I’ve been blessed to work with some incredible people that wanted to make a difference – people moved to participate in the joy of giving, caring people of various levels of financial capacity. Everyone can make a difference, and it takes everyone to make a difference. That became more real to me this month than it has been ever before.

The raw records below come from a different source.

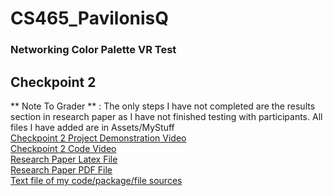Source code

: # CS465_PavilonisQ

### Networking Color Palette VR Test

## Checkpoint 2 

** Note To Grader ** : The only steps I have not completed are the results section in research paper as I have not finished testing with participants. All files I have added are in Assets/MyStuff <br>
[Checkpoint 2 Project Demonstration Video](https://youtu.be/PAyXtNHcipc) <br>
[Checkpoint 2 Code Video](https://youtu.be/37n4za1-ZTI) <br>
[Research Paper Latex File](https://github.com/csu-hci-projects/CS465_PavilonisQ/blob/main/ResearchPaper/CS_465_Pavilonis_Quintin_Research_Paper.tex) <br>
[Research Paper PDF File](https://github.com/csu-hci-projects/CS465_PavilonisQ/blob/main/ResearchPaper/CS_465_Pavilonis_Quintin_Research_Paper.pdf) <br>
[Text file of my code/package/file sources](https://github.com/csu-hci-projects/CS465_PavilonisQ/blob/main/Assets/MyStuff/NotMine.txt)

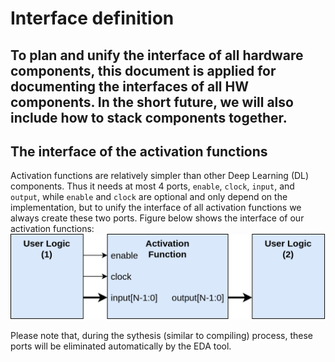 # Interface definition
To plan and unify the interface of all hardware components, this document is applied for documenting the interfaces of all HW components. In the short future, we will also include how to stack components together.
---

## The interface of the activation functions
Activation functions are relatively simpler than other Deep Learning (DL) components. Thus it needs at most 4 ports, `enable`, `clock`, `input`, and `output`, while `enable` and `clock` are optional and only depend on the implementation, but to unify the interface of all activation functions we always create these two ports. Figure below shows the interface of our activation functions:
![interface_activations](./interface_activation_function.png)

Please note that, during the sythesis (similar to compiling) process, these ports will be eliminated automatically by the EDA tool.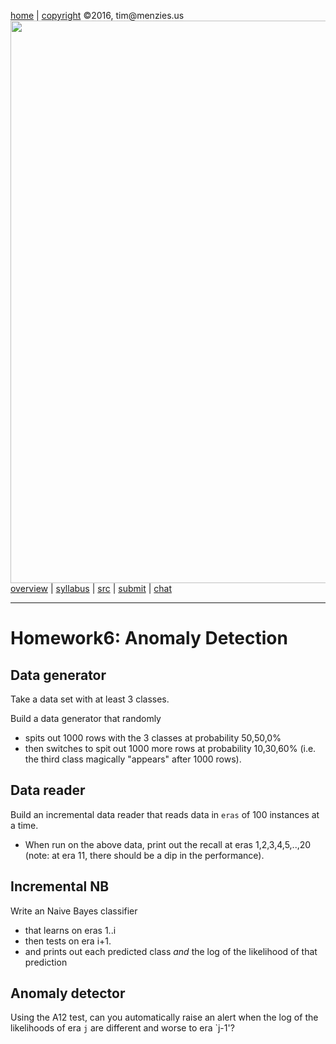 [home](http://tiny.cc/fss2016) | [copyright](https://github.com/txt/fss16/blob/master/LICENSE.md) &copy;2016, tim&commat;menzies.us<br>
[<img width=900 src="https://raw.githubusercontent.com/txt/fss16/master/img/fss16.png">](http://tiny.cc/fss2016)   <br>
[overview](https://github.com/txt/fss16/blob/master/doc/overview.md) |
[syllabus](https://github.com/txt/fss16/blob/master/doc/syllabus.md) |
[src](https://github.com/txt/fss16/blob/master/src) |
[submit](http://tiny.cc/fss2016give) |
[chat](https://fss16.slack.com/) 

_______

# Homework6:  Anomaly Detection


## Data generator

Take a data set with at least 3 classes.

Build a data generator that randomly

- spits out 1000 rows with the 3 classes at probability 50,50,0%
- then switches to spit out 1000 more rows at probability 10,30,60% (i.e. the third
  class magically "appears" after 1000 rows).

## Data reader

Build an incremental data reader that reads data in `eras` of 100 instances at a time.

- When run on the above data, print out the recall at eras 1,2,3,4,5,..,20 (note:
  at era 11, there should be a dip in the performance).

## Incremental NB

Write an Naive Bayes classifier

- that learns on eras 1..i
- then tests on era i+1.
- and prints out each predicted class _and_ the log of the likelihood of that prediction

##  Anomaly detector

Using the A12 test, can you automatically raise an alert when the log of the likelihoods
of era `j` are different and worse to era `j-1'?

I was one of the ELCA team to visit Zimbabwe, Zambia and Tanzania to see the work of our Lutheran partners in those counties. It is humbling to walk with these colleagues and share in their joys and challenges. One of the projects the ELCA and Evangelical Lutheran Church in Zimbabwe have worked on together is the Bulawayo City Centre congregation. This new facility will be a church that will hold 1,500 people and serve an entire community with evangelism, malaria and HIV and AIDS awareness outreach.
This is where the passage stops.